In-Space Manufacturing Is About to Get a Big Test (2017) - zeristor
https://www.space.com/39039-made-in-space-off-earth-manufacturing-test.html
======
cfontes
This is a really interesting first use case for it.

For those that are interested in the price, this link is interesting.

"One kilogram of exotic glass feedstock can be expected to produce from 3 to 7
kilometers of fibers in under an hour in microgravity, under optimized
conditions. At a nominal cost of $88K/kg, the launch costs for the preform and
spool (estimated to be 2 kg) combined with the landed costs for the filled
spools would be approximately $176,000.

The current low-end market price for ZBLAN fibers is $150/meter. Therefore,
even at today’s lowest market prices, a kilogram of ZBLAN launched to space
could be sold on Earth for between $450,000 and $1,050,000.

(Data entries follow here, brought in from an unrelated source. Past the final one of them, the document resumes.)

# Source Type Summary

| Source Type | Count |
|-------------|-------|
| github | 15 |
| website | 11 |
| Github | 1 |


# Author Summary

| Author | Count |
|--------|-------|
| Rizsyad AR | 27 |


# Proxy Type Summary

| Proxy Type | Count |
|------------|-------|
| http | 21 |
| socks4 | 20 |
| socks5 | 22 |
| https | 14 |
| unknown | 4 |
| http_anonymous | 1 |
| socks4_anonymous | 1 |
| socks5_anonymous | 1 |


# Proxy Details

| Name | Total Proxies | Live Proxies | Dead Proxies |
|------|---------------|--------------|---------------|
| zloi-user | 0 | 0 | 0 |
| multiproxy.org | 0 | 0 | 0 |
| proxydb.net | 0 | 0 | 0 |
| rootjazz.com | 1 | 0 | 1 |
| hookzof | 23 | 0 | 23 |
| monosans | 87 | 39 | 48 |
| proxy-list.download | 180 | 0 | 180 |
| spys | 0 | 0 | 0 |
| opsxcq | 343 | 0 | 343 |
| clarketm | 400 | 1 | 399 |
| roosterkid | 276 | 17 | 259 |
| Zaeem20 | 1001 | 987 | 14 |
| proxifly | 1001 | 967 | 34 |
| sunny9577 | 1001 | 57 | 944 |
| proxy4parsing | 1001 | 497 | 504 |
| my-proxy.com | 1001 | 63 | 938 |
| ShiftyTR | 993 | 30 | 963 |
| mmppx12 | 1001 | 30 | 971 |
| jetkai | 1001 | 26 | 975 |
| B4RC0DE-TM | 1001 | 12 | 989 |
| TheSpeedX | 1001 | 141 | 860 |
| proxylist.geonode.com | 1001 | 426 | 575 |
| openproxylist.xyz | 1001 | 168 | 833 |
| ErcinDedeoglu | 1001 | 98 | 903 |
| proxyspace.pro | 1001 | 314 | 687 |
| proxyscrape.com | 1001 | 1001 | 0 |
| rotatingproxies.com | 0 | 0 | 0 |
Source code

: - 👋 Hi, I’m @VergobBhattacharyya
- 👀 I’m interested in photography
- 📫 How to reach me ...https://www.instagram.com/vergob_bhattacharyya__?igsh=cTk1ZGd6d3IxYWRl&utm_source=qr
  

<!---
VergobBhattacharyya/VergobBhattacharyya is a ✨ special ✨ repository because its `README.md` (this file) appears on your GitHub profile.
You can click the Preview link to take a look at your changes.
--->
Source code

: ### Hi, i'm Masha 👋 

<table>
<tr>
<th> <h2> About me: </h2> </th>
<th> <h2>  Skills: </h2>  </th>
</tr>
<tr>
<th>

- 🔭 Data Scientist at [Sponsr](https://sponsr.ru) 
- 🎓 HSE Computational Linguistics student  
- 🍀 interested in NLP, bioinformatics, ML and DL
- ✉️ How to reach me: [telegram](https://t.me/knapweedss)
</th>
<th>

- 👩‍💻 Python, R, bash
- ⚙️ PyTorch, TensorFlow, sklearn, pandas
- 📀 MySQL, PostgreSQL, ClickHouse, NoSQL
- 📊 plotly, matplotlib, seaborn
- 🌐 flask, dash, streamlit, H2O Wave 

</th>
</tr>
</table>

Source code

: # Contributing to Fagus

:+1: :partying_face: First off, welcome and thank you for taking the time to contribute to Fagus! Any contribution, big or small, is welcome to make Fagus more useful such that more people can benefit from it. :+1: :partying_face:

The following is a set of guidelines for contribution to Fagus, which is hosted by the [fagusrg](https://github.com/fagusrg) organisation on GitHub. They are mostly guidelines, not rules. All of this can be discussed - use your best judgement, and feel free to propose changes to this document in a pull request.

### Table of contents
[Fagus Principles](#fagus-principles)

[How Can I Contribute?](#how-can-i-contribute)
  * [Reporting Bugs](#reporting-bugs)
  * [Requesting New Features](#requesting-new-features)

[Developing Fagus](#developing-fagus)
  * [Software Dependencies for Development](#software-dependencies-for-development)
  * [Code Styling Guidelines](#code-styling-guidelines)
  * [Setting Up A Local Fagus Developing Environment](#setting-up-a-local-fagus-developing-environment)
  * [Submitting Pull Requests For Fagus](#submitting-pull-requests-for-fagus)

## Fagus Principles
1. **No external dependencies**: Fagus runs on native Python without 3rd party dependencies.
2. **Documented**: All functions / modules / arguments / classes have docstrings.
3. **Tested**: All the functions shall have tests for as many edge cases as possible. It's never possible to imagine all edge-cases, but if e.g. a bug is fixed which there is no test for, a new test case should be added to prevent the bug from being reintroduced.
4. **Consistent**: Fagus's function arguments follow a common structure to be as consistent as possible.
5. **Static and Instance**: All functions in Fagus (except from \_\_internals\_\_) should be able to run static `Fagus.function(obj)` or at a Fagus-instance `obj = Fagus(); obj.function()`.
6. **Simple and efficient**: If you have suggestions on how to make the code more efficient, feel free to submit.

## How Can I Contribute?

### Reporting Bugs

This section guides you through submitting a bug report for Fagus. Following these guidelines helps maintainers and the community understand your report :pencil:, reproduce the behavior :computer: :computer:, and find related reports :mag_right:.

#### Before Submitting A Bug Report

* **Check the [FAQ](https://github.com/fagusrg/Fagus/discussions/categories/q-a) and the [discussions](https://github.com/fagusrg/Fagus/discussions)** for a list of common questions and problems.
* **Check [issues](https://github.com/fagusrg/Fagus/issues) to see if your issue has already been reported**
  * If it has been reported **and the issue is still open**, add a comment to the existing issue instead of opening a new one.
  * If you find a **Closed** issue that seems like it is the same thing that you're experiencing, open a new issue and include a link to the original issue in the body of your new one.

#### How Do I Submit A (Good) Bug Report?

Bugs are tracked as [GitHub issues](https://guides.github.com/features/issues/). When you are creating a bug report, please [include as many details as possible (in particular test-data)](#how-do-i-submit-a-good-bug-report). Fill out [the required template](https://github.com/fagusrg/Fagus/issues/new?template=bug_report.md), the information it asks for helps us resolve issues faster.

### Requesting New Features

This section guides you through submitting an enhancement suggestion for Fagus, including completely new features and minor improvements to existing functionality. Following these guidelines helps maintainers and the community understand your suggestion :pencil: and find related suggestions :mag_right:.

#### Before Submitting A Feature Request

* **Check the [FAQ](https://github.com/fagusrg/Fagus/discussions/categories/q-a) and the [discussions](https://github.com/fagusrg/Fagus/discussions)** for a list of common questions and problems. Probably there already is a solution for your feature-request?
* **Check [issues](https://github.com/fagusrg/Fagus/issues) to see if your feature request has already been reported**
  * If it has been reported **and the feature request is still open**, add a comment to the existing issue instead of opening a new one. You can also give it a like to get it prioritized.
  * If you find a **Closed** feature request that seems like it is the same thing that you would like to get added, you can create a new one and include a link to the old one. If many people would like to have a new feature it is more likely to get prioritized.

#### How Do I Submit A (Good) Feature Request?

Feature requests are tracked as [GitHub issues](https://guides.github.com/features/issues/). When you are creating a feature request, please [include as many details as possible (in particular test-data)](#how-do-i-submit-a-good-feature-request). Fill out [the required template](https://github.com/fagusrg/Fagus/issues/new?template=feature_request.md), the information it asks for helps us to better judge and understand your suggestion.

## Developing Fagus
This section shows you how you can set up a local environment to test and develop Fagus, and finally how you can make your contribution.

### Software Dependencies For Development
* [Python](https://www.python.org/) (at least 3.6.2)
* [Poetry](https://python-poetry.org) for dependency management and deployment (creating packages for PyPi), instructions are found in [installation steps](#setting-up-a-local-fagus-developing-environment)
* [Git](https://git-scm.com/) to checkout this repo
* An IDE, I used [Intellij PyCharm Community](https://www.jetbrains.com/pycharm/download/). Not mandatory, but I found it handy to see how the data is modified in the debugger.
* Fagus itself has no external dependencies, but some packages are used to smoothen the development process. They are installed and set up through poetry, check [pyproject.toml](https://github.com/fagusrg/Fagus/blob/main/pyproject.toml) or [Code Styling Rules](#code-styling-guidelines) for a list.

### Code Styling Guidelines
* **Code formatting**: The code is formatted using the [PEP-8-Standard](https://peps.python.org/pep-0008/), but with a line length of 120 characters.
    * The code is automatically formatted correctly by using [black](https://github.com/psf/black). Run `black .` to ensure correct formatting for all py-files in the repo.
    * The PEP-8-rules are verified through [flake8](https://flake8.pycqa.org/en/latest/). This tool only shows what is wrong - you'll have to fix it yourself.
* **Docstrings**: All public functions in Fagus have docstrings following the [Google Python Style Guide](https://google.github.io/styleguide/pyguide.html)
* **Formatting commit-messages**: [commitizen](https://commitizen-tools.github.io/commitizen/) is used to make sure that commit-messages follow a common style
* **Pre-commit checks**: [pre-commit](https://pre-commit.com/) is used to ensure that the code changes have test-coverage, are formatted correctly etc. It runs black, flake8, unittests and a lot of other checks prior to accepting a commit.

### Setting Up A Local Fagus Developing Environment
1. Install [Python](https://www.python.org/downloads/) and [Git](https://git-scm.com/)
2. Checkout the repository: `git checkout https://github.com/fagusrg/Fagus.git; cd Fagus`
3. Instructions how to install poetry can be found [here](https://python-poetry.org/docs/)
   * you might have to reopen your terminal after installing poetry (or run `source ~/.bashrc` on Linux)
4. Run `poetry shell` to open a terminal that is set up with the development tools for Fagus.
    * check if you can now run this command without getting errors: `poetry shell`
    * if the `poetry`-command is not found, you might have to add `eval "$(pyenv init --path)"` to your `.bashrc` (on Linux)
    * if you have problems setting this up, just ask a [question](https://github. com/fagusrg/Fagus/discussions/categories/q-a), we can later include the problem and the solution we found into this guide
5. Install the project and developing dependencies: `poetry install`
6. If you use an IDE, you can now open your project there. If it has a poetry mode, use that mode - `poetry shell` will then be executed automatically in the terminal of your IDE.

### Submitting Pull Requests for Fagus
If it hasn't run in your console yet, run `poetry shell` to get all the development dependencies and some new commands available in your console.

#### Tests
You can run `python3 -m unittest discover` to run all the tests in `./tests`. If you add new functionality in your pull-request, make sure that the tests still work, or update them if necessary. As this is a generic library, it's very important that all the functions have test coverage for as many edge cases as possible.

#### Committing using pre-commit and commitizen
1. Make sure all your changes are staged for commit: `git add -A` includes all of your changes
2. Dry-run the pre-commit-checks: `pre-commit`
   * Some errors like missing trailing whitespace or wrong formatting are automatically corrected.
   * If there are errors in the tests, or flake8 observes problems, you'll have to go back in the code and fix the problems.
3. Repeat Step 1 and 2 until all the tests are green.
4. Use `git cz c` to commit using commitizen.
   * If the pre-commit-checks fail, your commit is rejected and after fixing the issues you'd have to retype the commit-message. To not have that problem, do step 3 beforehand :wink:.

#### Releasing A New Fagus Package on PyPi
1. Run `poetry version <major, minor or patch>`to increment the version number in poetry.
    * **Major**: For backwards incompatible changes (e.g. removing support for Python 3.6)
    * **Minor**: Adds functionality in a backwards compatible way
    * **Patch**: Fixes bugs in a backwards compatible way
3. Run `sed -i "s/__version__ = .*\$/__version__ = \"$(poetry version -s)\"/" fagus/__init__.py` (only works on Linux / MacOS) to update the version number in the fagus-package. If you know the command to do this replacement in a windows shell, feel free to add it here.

However, the real value of microgravity will be in producing ZBLAN and other
exotic fibers of exceptional quality. Today, these custom fibers are sold
between $300/meter and $3,000/meter. At current market prices, a preform
launched to a fiber manufacturing facility in orbit could yield from
$900,000/kg to $21,000,000/kg."

[https://sites.google.com/site/cmapproject/case-
studies/exoti...](https://sites.google.com/site/cmapproject/case-
studies/exotic-glasses-and-fibers)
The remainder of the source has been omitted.